Eltern fehlt es an Wissen, um Richtig und Falsch einordnen zu können
Es ist davon auszugehen, dass Eltern von Kinder-Influencer*innen im Sinne ihrer Kinder handeln (wollen). Vielleicht geht es ihnen darum, dem Kind eine tolle Kindheit und sichere Zukunft zu ermöglichen – mit all dem Geld, was die Familie mit dem Geschäft verdient.
Mit Sicherheit geht es den Eltern nicht darum, ihrem Kind zu schaden, seine Rechte zu beschneiden. Und doch: Sie tun es. Die Frage bleibt: Warum? Eine Studie des Deutschen Kinderhilfswerkes und der Universität zu Köln kommt zu einem naheliegenden Schluss: Eltern fehlt es an Information. Es fehlt ihnen an Wissen um ein Richtig und ein Falsch im Kontext des medialen Handelns, insbesondere dann, wenn es um die Rechte ihrer Kinder geht. Es fehlt ihnen an Medienkompetenz.
Kinder auf Youtube: ein Sammelbecken von Rechtsverletzungen
Kinderrechtlich betrachtet sind YouTube-Kanäle, in denen Kinderinfluencer*innen die Protagonistinnen und Protagonisten sind, ein ganzes Sammelbecken von Rechtsverletzungen. Vom starken Eingriff in die Privat- und Intimsphäre über Einschränkung des Rechts auf Freizeit und Erholung, ungenügende Umsetzung von Mitbestimmungsrechten bis hin zur wirtschaftlichen Ausbeutung der Kinder im Sinne des eigentlichen Verbotes von Kinderarbeit in Deutschland sind vielfältigste Kinderrechte von Verletzungen betroffen. Und das trifft am Ende: die Kinder.
Letztlich steht wie so oft die Frage im Raum: In was für einer Gesellschaft wollen wir leben? Wie sollen unsere Kinder aufwachsen und wer übernimmt dafür Verantwortung? Und wie so oft kann an dieser Stelle nur dafür plädiert werden, zusammenzuarbeiten: kinderpolitische Akteur*innen,
die sich für die Belange von Kindern einsetzen mit den Ämtern sowie mit den Anbietern der Medienplattformen. Gemeinsam muss hier genau dann für den Schutz der Kinder und ein gutes Aufwachsen in medialen Zeiten gesorgt werden, solange es Eltern (noch) nicht können.

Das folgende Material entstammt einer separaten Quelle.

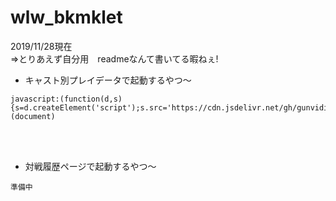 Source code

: # wlw_bkmklet

2019/11/28現在  
⇒とりあえず自分用　readmeなんて書いてる暇ねぇ!  

* キャスト別プレイデータで起動するやつ～
```
javascript:(function(d,s){s=d.createElement('script');s.src='https://cdn.jsdelivr.net/gh/gunvidia/wlw_bkmklet/cast_score.js';d.body.appendChild(s);})(document)
```
<br><br>
* 対戦履歴ページで起動するやつ～
```
準備中
```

Ein Auszug aus „Spielst du noch oder arbeitest du schon? Ein kinderrechtlicher Beitrag zur Debatte um Kinderinfluencerinnen und -Influencer“ von Luise Meergans, Abteilungsleiterin Kinderreche und Bildung beim Deutschen Kinderhilfswerk.

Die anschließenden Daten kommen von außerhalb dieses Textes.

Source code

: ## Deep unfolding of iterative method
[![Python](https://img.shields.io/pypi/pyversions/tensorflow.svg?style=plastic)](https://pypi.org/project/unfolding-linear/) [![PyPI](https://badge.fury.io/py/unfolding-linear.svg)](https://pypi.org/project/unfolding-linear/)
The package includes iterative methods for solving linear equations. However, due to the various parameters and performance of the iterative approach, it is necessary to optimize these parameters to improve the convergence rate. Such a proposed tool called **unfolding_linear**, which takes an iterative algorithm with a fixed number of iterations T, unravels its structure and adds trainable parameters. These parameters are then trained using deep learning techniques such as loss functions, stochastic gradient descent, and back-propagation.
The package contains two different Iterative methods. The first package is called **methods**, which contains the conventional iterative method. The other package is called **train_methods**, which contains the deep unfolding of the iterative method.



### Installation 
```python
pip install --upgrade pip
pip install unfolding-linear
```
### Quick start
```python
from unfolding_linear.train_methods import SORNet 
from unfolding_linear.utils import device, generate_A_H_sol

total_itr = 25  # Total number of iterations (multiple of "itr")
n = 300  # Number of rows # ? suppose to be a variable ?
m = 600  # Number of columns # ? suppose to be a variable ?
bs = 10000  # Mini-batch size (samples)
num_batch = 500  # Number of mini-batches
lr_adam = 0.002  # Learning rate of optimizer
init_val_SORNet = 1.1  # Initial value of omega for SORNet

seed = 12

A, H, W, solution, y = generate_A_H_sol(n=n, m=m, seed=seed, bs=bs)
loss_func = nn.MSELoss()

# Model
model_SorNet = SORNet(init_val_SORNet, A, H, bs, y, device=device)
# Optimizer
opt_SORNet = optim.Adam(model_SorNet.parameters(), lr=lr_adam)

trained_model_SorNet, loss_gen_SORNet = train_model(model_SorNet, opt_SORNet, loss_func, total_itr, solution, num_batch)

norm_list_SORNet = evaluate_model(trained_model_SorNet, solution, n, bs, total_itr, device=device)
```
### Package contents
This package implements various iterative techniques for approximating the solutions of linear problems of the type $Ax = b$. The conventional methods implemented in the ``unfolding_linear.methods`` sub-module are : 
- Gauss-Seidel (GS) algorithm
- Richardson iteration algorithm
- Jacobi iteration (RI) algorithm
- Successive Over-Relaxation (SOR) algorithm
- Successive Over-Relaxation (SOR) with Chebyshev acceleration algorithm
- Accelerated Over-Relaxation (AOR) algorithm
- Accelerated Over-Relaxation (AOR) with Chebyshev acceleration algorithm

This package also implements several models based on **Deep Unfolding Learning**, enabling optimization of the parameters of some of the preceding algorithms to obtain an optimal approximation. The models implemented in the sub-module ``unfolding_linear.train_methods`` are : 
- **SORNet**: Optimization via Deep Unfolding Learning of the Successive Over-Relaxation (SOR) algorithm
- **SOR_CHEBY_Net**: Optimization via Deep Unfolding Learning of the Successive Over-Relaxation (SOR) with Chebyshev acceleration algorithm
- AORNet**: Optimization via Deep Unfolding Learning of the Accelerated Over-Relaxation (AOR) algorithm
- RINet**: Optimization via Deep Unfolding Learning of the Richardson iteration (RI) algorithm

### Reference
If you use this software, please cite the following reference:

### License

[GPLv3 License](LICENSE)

Veröffentlicht wurde der Beitrag im Dossier "Zwischen Spielzeug, Kamera und YouTube - Wenn Kinder zu Influencern (gemacht) werden". In fünf Fachbeiträgen beleuchtet das Dossier das Phänomen der Kinder-Influencer*innen. Dabei werden neben der kinderrechtlichen auch ethische, juristische und medienpädagogische Perspektiven sowie Sichtweisen aus dem Bereich Influencer-Marketing selbst beleuchtet und zusammengeführt.